**Requirement:** Bring together every line in the data that includes "简而言之".

──────── Material provided

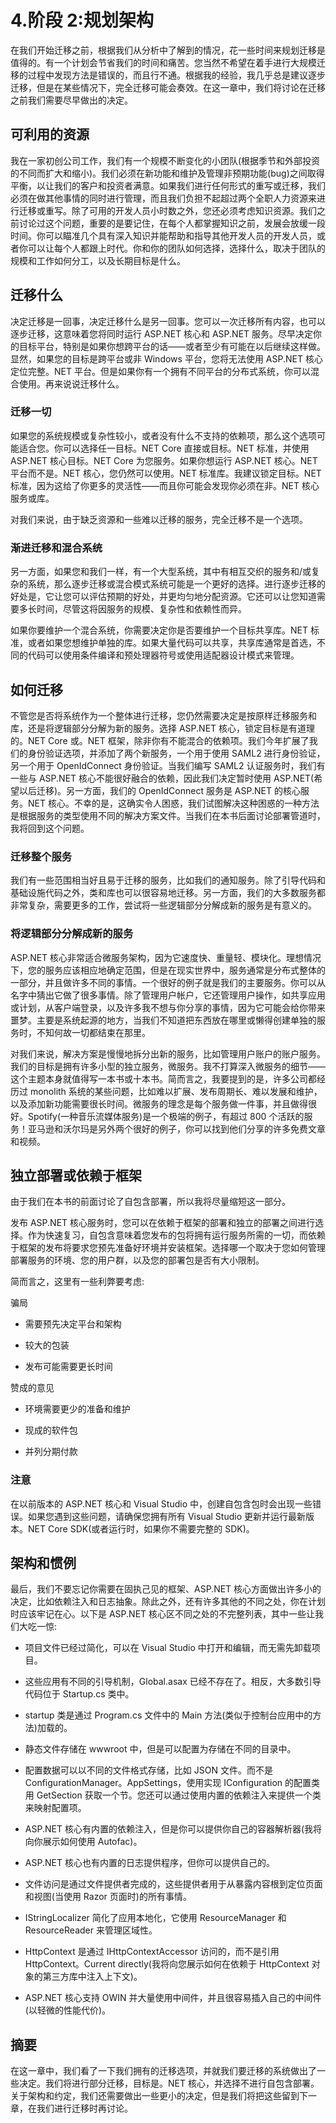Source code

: # 4.阶段 2:规划架构

在我们开始迁移之前，根据我们从分析中了解到的情况，花一些时间来规划迁移是值得的。有一个计划会节省我们的时间和痛苦。您当然不希望在着手进行大规模迁移的过程中发现方法是错误的，而且行不通。根据我的经验，我几乎总是建议逐步迁移，但是在某些情况下，完全迁移可能会奏效。在这一章中，我们将讨论在迁移之前我们需要尽早做出的决定。

## 可利用的资源

我在一家初创公司工作，我们有一个规模不断变化的小团队(根据季节和外部投资的不同而扩大和缩小)。我们必须在新功能和维护及管理非预期功能(bug)之间取得平衡，以让我们的客户和投资者满意。如果我们进行任何形式的重写或迁移，我们必须在做其他事情的同时进行管理，而且我们负担不起超过两个全职人力资源来进行迁移或重写。除了可用的开发人员小时数之外，您还必须考虑知识资源。我们之前讨论过这个问题，重要的是要记住，在每个人都掌握知识之前，发展会放缓一段时间。你可以瞄准几个具有深入知识并能帮助和指导其他开发人员的开发人员，或者你可以让每个人都跟上时代。你和你的团队如何选择，选择什么，取决于团队的规模和工作如何分工，以及长期目标是什么。

## 迁移什么

决定迁移是一回事，决定迁移什么是另一回事。您可以一次迁移所有内容，也可以逐步迁移，这意味着您将同时运行 ASP.NET 核心和 ASP.NET 服务。尽早决定你的目标平台，特别是如果你想跨平台的话——或者至少有可能在以后继续这样做。显然，如果您的目标是跨平台或非 Windows 平台，您将无法使用 ASP.NET 核心定位完整。NET 平台。但是如果你有一个拥有不同平台的分布式系统，你可以混合使用。再来说说迁移什么。

### 迁移一切

如果您的系统规模或复杂性较小，或者没有什么不支持的依赖项，那么这个选项可能适合您。你可以选择任一目标。NET Core 直接或目标。NET 标准，并使用 ASP.NET 核心目标。NET Core 为您服务。如果你想运行 ASP.NET 核心。NET 平台而不是。NET 核心，您仍然可以使用。NET 标准库。我建议锁定目标。NET 标准，因为这给了你更多的灵活性——而且你可能会发现你必须在非。NET 核心服务或库。

对我们来说，由于缺乏资源和一些难以迁移的服务，完全迁移不是一个选项。

### 渐进迁移和混合系统

另一方面，如果您和我们一样，有一个大型系统，其中有相互交织的服务和/或复杂的系统，那么逐步迁移或混合模式系统可能是一个更好的选择。进行逐步迁移的好处是，它让您可以评估预期的好处，并更均匀地分配资源。它还可以让您知道需要多长时间，尽管这将因服务的规模、复杂性和依赖性而异。

如果你要维护一个混合系统，你需要决定你是否要维护一个目标共享库。NET 标准，或者如果您想维护单独的库。如果大量代码可以共享，共享库通常是首选，不同的代码可以使用条件编译和预处理器符号或使用适配器设计模式来管理。

## 如何迁移

不管您是否将系统作为一个整体进行迁移，您仍然需要决定是按原样迁移服务和库，还是将逻辑部分分解为新的服务。选择 ASP.NET 核心，锁定目标是有道理的。NET Core 或。NET 框架，除非你有不能混合的依赖项。我们今年扩展了我们的身份验证选项，并添加了两个新服务，一个用于使用 SAML2 进行身份验证，另一个用于 OpenIdConnect 身份验证。当我们编写 SAML2 认证服务时，我们有一些与 ASP.NET 核心不能很好融合的依赖，因此我们决定暂时使用 ASP.NET(希望以后迁移)。另一方面，我们的 OpenIdConnect 服务是 ASP.NET 的核心服务。NET 核心。不幸的是，这确实令人困惑，我们试图解决这种困惑的一种方法是根据服务的类型使用不同的解决方案文件。当我们在本书后面讨论部署管道时，我将回到这个问题。

### 迁移整个服务

我们有一些范围相当好且易于迁移的服务，比如我们的通知服务。除了引导代码和基础设施代码之外，类和库也可以很容易地迁移。另一方面，我们的大多数服务都非常复杂，需要更多的工作，尝试将一些逻辑部分分解成新的服务是有意义的。

### 将逻辑部分分解成新的服务

ASP.NET 核心非常适合微服务架构，因为它速度快、重量轻、模块化。理想情况下，您的服务应该相应地确定范围，但是在现实世界中，服务通常是分布式整体的一部分，并且做许多不同的事情。一个很好的例子就是我们的主要服务。你可以从名字中猜出它做了很多事情。除了管理用户帐户，它还管理用户操作，如共享应用或计划，从客户端登录，以及许多我不想与你分享的事情，因为它可能会给你带来噩梦。主要是系统起源的地方，当我们不知道把东西放在哪里或懒得创建单独的服务时，不知何故一切都结束在那里。

对我们来说，解决方案是慢慢地拆分出新的服务，比如管理用户账户的账户服务。我们的目标是拥有许多小型的独立服务，微服务。我不打算深入微服务的细节——这个主题本身就值得写一本书或十本书。简而言之，我要提到的是，许多公司都经历过 monolith 系统的某些问题，比如难以扩展、发布周期长、难以发展和维护，以及添加新功能需要很长时间。微服务的理念是每个服务做一件事，并且做得很好。Spotify(一种音乐流媒体服务)是一个极端的例子，有超过 800 个活跃的服务！亚马逊和沃尔玛是另外两个很好的例子，你可以找到他们分享的许多免费文章和视频。

## 独立部署或依赖于框架

由于我们在本书的前面讨论了自包含部署，所以我将尽量缩短这一部分。

发布 ASP.NET 核心服务时，您可以在依赖于框架的部署和独立的部署之间进行选择。作为快速复习，自包含意味着您发布的包将拥有运行服务所需的一切，而依赖于框架的发布将要求您预先准备好环境并安装框架。选择哪一个取决于您如何管理部署服务的环境、您的用户群，以及您的部署包是否有大小限制。

简而言之，这里有一些利弊要考虑:

骗局

*   需要预先决定平台和架构

*   较大的包装

*   发布可能需要更长时间

赞成的意见

*   环境需要更少的准备和维护

*   现成的软件包

*   并列分期付款

### 注意

在以前版本的 ASP.NET 核心和 Visual Studio 中，创建自包含包时会出现一些错误。如果您遇到这些问题，请确保您拥有所有 Visual Studio 更新并运行最新版本。NET Core SDK(或者运行时，如果你不需要完整的 SDK)。

## 架构和惯例

最后，我们不要忘记你需要在固执己见的框架、ASP.NET 核心方面做出许多小的决定，比如依赖注入和日志抽象。除此之外，还有许多其他的不同之处，你在计划时应该牢记在心。以下是 ASP.NET 核心区不同之处的不完整列表，其中一些让我们大吃一惊:

*   项目文件已经过简化，可以在 Visual Studio 中打开和编辑，而无需先卸载项目。

*   这些应用有不同的引导机制，Global.asax 已经不存在了。相反，大多数引导代码位于 Startup.cs 类中。

*   startup 类是通过 Program.cs 文件中的 Main 方法(类似于控制台应用中的方法)加载的。

*   静态文件存储在 wwwroot 中，但是可以配置为存储在不同的目录中。

*   配置数据可以以不同的文件格式存储，比如 JSON 文件。而不是 ConfigurationManager。AppSettings，使用实现 IConfiguration 的配置类用 GetSection 获取一个节。您还可以通过使用内置的依赖注入来提供一个类来映射配置项。

*   ASP.NET 核心有内置的依赖注入，但是你可以提供你自己的容器解析器(我将向你展示如何使用 Autofac)。

*   ASP.NET 核心也有内置的日志提供程序，但你可以提供自己的。

*   文件访问是通过文件提供者完成的，这些提供者用于从暴露内容根到定位页面和视图(当使用 Razor 页面时)的所有事情。

*   IStringLocalizer 简化了应用本地化，它使用 ResourceManager 和 ResourceReader 来管理区域性。

*   HttpContext 是通过 IHttpContextAccessor 访问的，而不是引用 HttpContext。Current directly(我将向您展示如何在依赖于 HttpContext 对象的第三方库中注入上下文)。

*   ASP.NET 核心支持 OWIN 并大量使用中间件，并且很容易插入自己的中间件(以轻微的性能代价)。

## 摘要

在这一章中，我们看了一下我们拥有的迁移选项，并就我们要迁移的系统做出了一些决定。我们将进行部分迁移，目标是。NET 核心，并选择不进行自包含部署。关于架构和约定，我们还需要做出一些更小的决定，但是我们将把这些留到下一章，在我们进行迁移时再讨论。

────────────────

**Written solution:**
对我们来说，解决方案是慢慢地拆分出新的服务，比如管理用户账户的账户服务。我们的目标是拥有许多小型的独立服务，微服务。我不打算深入微服务的细节——这个主题本身就值得写一本书或十本书。简而言之，我要提到的是，许多公司都经历过 monolith 系统的某些问题，比如难以扩展、发布周期长、难以发展和维护，以及添加新功能需要很长时间。微服务的理念是每个服务做一件事，并且做得很好。Spotify(一种音乐流媒体服务)是一个极端的例子，有超过 800 个活跃的服务！亚马逊和沃尔玛是另外两个很好的例子，你可以找到他们分享的许多免费文章和视频。
简而言之，这里有一些利弊要考虑:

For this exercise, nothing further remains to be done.